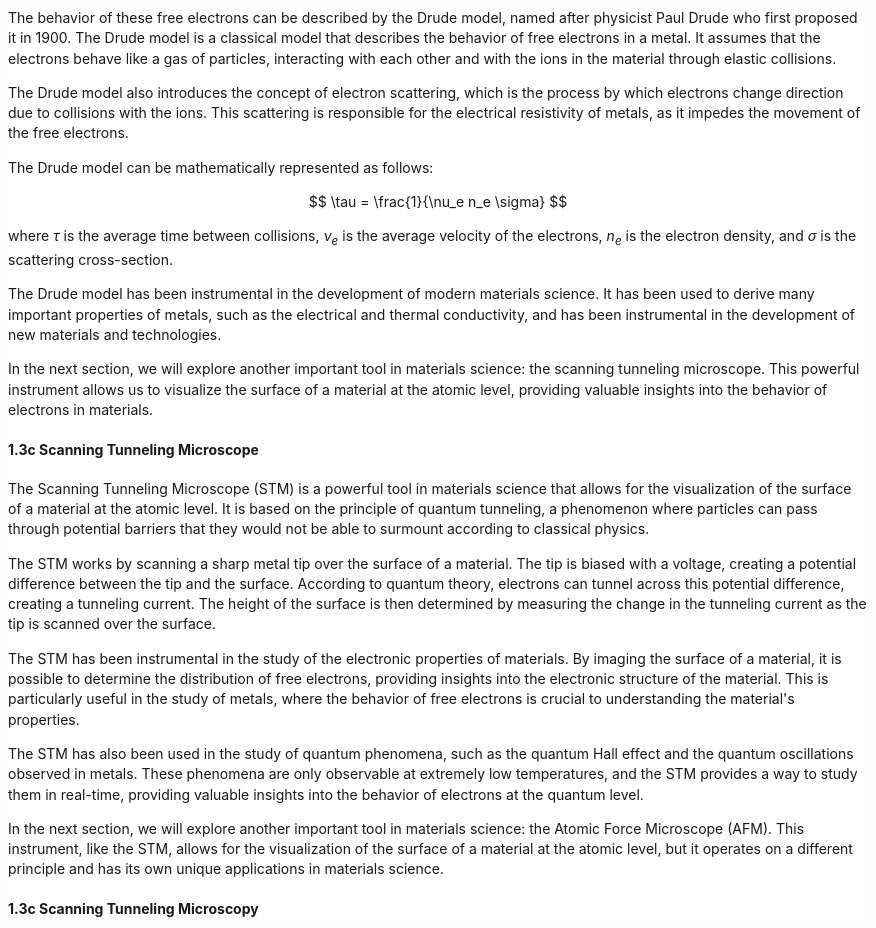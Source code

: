 The behavior of these free electrons can be described by the Drude model, named after physicist Paul Drude who first proposed it in 1900. The Drude model is a classical model that describes the behavior of free electrons in a metal. It assumes that the electrons behave like a gas of particles, interacting with each other and with the ions in the material through elastic collisions.

The Drude model also introduces the concept of electron scattering, which is the process by which electrons change direction due to collisions with the ions. This scattering is responsible for the electrical resistivity of metals, as it impedes the movement of the free electrons.

The Drude model can be mathematically represented as follows:

$$
\tau = \frac{1}{\nu_e n_e \sigma}
$$

where $\tau$ is the average time between collisions, $\nu_e$ is the average velocity of the electrons, $n_e$ is the electron density, and $\sigma$ is the scattering cross-section.

The Drude model has been instrumental in the development of modern materials science. It has been used to derive many important properties of metals, such as the electrical and thermal conductivity, and has been instrumental in the development of new materials and technologies.

In the next section, we will explore another important tool in materials science: the scanning tunneling microscope. This powerful instrument allows us to visualize the surface of a material at the atomic level, providing valuable insights into the behavior of electrons in materials.

#### 1.3c Scanning Tunneling Microscope

The Scanning Tunneling Microscope (STM) is a powerful tool in materials science that allows for the visualization of the surface of a material at the atomic level. It is based on the principle of quantum tunneling, a phenomenon where particles can pass through potential barriers that they would not be able to surmount according to classical physics.

The STM works by scanning a sharp metal tip over the surface of a material. The tip is biased with a voltage, creating a potential difference between the tip and the surface. According to quantum theory, electrons can tunnel across this potential difference, creating a tunneling current. The height of the surface is then determined by measuring the change in the tunneling current as the tip is scanned over the surface.

The STM has been instrumental in the study of the electronic properties of materials. By imaging the surface of a material, it is possible to determine the distribution of free electrons, providing insights into the electronic structure of the material. This is particularly useful in the study of metals, where the behavior of free electrons is crucial to understanding the material's properties.

The STM has also been used in the study of quantum phenomena, such as the quantum Hall effect and the quantum oscillations observed in metals. These phenomena are only observable at extremely low temperatures, and the STM provides a way to study them in real-time, providing valuable insights into the behavior of electrons at the quantum level.

In the next section, we will explore another important tool in materials science: the Atomic Force Microscope (AFM). This instrument, like the STM, allows for the visualization of the surface of a material at the atomic level, but it operates on a different principle and has its own unique applications in materials science.




#### 1.3c Scanning Tunneling Microscopy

++++++++++

_WHAT YOU HAVE TO DO_: Search the data for "sigma". Copy every matching line.

_ANSWER BOX_:
\tau = \frac{1}{\nu_e n_e \sigma}
where $\tau$ is the average time between collisions, $\nu_e$ is the average velocity of the electrons, $n_e$ is the electron density, and $\sigma$ is the scattering cross-section.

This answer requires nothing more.